What the task asks – Repeat precisely the span of lines below that opens with the line containing "## Deceased man's" and closes with the line containing "- date published: 2023-05-05 08:32:24+00:00", both included.

______________________________

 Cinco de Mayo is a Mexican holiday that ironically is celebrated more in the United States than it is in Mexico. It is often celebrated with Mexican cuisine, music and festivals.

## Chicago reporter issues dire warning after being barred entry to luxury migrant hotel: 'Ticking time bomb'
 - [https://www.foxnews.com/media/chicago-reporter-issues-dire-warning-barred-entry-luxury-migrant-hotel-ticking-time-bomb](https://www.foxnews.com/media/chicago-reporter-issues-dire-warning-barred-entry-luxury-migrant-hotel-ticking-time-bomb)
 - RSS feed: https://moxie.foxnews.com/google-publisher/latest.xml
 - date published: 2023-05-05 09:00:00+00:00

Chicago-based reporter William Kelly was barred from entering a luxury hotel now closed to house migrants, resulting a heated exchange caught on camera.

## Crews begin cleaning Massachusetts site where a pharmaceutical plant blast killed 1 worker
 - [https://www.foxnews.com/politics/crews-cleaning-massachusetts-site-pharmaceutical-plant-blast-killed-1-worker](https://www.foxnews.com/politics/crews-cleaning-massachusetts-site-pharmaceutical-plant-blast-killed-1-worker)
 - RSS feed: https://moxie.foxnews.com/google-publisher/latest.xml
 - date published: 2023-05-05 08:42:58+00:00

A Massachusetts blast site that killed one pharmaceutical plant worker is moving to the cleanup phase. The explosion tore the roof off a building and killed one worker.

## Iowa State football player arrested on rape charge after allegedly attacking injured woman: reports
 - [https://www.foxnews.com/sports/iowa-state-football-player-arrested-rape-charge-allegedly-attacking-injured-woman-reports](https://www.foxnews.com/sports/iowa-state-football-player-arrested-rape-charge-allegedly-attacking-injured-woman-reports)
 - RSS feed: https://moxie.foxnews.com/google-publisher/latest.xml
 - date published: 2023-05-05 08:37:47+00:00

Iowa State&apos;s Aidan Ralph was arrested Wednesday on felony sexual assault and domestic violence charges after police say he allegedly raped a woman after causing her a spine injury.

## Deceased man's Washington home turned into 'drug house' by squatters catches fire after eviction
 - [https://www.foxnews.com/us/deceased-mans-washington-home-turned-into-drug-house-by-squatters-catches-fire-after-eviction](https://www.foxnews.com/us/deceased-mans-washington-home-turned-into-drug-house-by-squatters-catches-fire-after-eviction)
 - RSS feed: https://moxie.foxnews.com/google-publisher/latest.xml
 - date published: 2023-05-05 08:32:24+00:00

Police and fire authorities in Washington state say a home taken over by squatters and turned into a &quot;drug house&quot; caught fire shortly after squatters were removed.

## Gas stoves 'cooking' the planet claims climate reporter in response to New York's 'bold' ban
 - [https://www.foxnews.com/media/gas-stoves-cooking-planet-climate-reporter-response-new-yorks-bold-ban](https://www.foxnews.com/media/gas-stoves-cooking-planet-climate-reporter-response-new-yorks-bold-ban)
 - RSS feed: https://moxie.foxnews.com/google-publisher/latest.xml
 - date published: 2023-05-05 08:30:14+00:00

______________________________

Exercise solution –
## Deceased man's Washington home turned into 'drug house' by squatters catches fire after eviction
 - [https://www.foxnews.com/us/deceased-mans-washington-home-turned-into-drug-house-by-squatters-catches-fire-after-eviction](https://www.foxnews.com/us/deceased-mans-washington-home-turned-into-drug-house-by-squatters-catches-fire-after-eviction)
 - RSS feed: https://moxie.foxnews.com/google-publisher/latest.xml
 - date published: 2023-05-05 08:32:24+00:00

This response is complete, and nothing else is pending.